Since You Went Away [MGM]

 

Do you know what your children are watching?

By NICK ZEGARAC

"Since You Went Away" is David O. Selznick feeble attempt to turn a simple wartime melodrama in a contemporary "Gone With The Wind."

Running just under three hours -- and with enough tear-jerking moments to stock up three films -- this cry-fest extraordinaire was meant to be a sincere tribute to all the families that stayed behind while their men went off to fight in World War II.

Claudette Colbert stars as Mrs. Anne Hilton, the dutiful wife and mother of two angelic daughters, Deborah (surprise, surprise -- Jennifer Jones) and Briget (Shirley Temple, all grown-up and not nearly as effective as during her childhood tenure at Fox). Selznick's screenplay concocts Anne as the veritable too-good-to-be-true model of courage and strength on the home front. However, after the first hour or so, charting the family's day-to-day life and struggles get to wear a bit thin on the mind and heart. In retrospect the doomed romance between Deborah and departing serviceman William Smollett (Robert Walker) seems foreshadowing to the end of Walker and Jones marriage in real life. And Guy Madison -- a Selznick "discovery" whom the producer hoped would pay off in the same way as his earlier finds, failed to catch on, though in this film he is particularly used to good effect as the all-American fighting boy in blue.

Despite its shortcomings, "Since You Went Away" was a resounding box office success when it was released and was nominated for a truckload of Oscars. But the tide of favorable preference in Academy voters had begun to turn against Selznick film's by this time. "Since You Went Away" took only one statuette home for its moody and evocative black-and-white cinematography.

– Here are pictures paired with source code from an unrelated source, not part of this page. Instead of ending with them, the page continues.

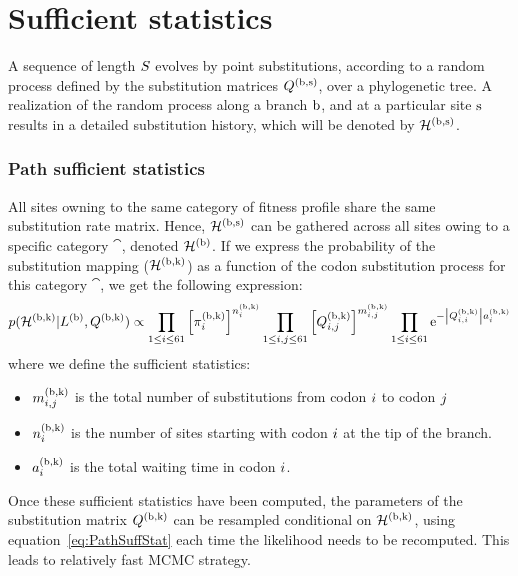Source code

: \section{Sufficient statistics}

A sequence of length $S$ evolves by point \glspl{substitution}, according to a random process defined by the \gls{substitution} matrices $Q^{(\text{b}, \text{s})}$, over a phylogenetic tree.
A realization of the random process along a branch $\text{b}$, and at a particular site $\text{s}$ results in a detailed \gls{substitution} history, which will be denoted by $\mathcal{H}^{(\text{b}, \text{s})}$.

\subsubsection{Path sufficient statistics}
All sites owning to the same category of fitness profile share the same \gls{substitution} rate matrix.
Hence, $\mathcal{H}^{(\text{b}, \text{s})}$ can be gathered across all sites owing to a specific category $\cat$, denoted $\mathcal{H}^{(\text{b})}$.
If we express the probability of the \gls{substitution} mapping ($\mathcal{H}^{(\text{b}, \text{k})}$) as a function of the \gls{codon} \gls{substitution} process for this category $\cat$, we get the following expression:
\begin{equation}
    \label{eq:PathSuffStat}
    p(\mathcal{H}^{(\text{b}, \text{k})} | L^{(\text{b})}, Q^{(\text{b}, \text{k})}) \propto \prod_{1 \leq {i} \leq 61} \left[\pi_{{i}}^{(\text{b}, \text{k})}\right]^{n_{{i}}^{(\text{b}, \text{k})}} \prod_{ 1 \leq {i}, {j} \leq 61} \left[Q^{(\text{b}, \text{k})}_{{i}, {j}}\right]^{m_{{i}, {j}}^{(\text{b}, \text{k})}} \prod_{1 \leq {i} \leq 61} \mathrm{e}^{- \left| Q^{(\text{b}, \text{k})}_{{i}, {i}}\right| a_{{i}}^{(\text{b}, \text{k})}}
\end{equation}
where we define the sufficient statistics:
\begin{itemize}
    \setlength\itemsep{-0.25em}
    \item $m_{{i}, {j}}^{(\text{b}, \text{k})}$ is the total number of \glspl{substitution} from \gls{codon} ${i}$ to \gls{codon} ${j}$
    \item $n_{{i}}^{(\text{b}, \text{k})}$ is the number of sites starting with \gls{codon} ${i}$ at the tip of the branch.
    \item $a_{{i}}^{(\text{b}, \text{k})}$ is the total waiting time in \gls{codon} ${i}$.
\end{itemize}
Once these sufficient statistics have been computed, the parameters of the \gls{substitution} matrix $Q^{(\text{b}, \text{k})}$ can be resampled conditional on $\mathcal{H}^{(\text{b}, \text{k})}$,
using equation~\ref{eq:PathSuffStat} each time the \gls{likelihood} needs to be recomputed. This leads to relatively fast \acrshort{MCMC} strategy.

MGM's DVD is rather impressive. The B&W picture exhibits a very nicely balanced grayscale with smooth, solid blacks and very clean whites. Age-related artifacts are present throughout but do not distract. Some minor edge enhancement crops up but pixelization is kept to a minimum. Overall the picture will surely not disappoint. The audio is mono but more than adequate for a film of this vintage. There are no extras.